Though Tom Conway played a variety of roles in his career, he is probably best known as THE FALCON at RKO in the 1940’s, and the various detective roles he played after that which traded on his Falcon fame and persona. He also played detective Mark Saber on television and was a superb Sherlock Holmes on radio, taking over for Basil Rathbone for the 1946-47 season, paired with Nigel Bruce as Dr. Watson. Conway is the equal of Rathbone, which is high praise indeed coming from someone who considers the Rathbone/Bruce team as one of the all-time great screen detective/sidekick pairings.
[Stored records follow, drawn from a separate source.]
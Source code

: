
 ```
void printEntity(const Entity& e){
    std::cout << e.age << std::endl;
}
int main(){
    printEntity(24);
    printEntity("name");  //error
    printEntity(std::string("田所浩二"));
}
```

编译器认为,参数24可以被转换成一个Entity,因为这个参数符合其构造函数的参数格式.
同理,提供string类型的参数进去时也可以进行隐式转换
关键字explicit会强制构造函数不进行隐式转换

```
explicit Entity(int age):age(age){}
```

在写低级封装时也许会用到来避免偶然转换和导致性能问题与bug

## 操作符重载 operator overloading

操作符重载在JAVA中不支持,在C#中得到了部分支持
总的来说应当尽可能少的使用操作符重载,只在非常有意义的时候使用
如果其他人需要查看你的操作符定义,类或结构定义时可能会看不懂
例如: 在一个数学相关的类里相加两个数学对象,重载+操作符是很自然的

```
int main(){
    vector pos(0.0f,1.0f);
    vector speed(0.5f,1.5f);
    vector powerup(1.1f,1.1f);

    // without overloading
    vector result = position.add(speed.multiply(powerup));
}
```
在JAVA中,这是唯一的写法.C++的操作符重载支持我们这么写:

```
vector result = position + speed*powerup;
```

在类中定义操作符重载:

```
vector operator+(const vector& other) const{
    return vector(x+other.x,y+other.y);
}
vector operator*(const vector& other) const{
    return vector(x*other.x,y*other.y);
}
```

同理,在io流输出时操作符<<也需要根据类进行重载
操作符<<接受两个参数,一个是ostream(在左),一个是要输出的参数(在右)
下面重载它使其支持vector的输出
The two films Conway made in the UK in 1955 as detective Tom “Duke” Martin were the actor’s final go-round as an above-the-title star turn riding on the wave of his work as The Falcon. Interestingly, the Baker-Berman production team here later were behind THE SAINT television series, starring Roger Moore. Perhaps if Tom Conway had been 15-20 years earlier, he could have landed that part. Clearly, the choice of Conway was Saint-related…. he was the brother of the best-known Saint film actor, George Sanders;  he played the Falcon, who was not unlike The Saint, in many popular and well-loved films; he played The Saint on radio, replacing Vincent Price in a number of episodes. He still radiates that same Saint/Falcon class and wit, though in more mature form here.

MURDER ON APPROVAL is a tight (67 minutes) and entertaining British crime programmer, which moves quickly, has a unique plot situation involving rare stamps and stamp counterfeiting….it’s not a murder mystery really, though there are people killed in the final third. Most of all, it benefits from the seemingly effortless wit and charm and elegance of star TOM CONWAY, who is teamed with a comedic ex-con sidekick Barney, played wonderfully by Michael Balfour, who fortunately returned in the second film in this series.

If you enjoyed any of Conway’s post-Falcon detective films or television work and you enjoy classic B&W British crime programmers, then you are sure to enjoy MURDER ON APPROVAL.

The good news is that it’s available in a beautiful print (under its UK title); the bad news is that it is divided into five parts, though that is not much of a hurdle to overcome.








murder on approval 2


If you are a Tom Conway fan (and who isn’t!), there is a review of his NORMAN CONQUEST (1953) UK detective film elsewhere on this blog. Just use the search box to find it.

Also, the serious Beatles fan will know that the director of MURDER ON APPROVAL, Bernard Knowles, was involved with the making of MAGICAL MYSTERY TOUR. Perhaps he was the “professional” kept on the set to somehow bring the surreal stoner ideas of the boys to fruition on film. I’ll have to research that more….I do have a book on the making on MMT in the garage somewhere, which I have not looked at for 20 years. I’ll have to refresh my memory.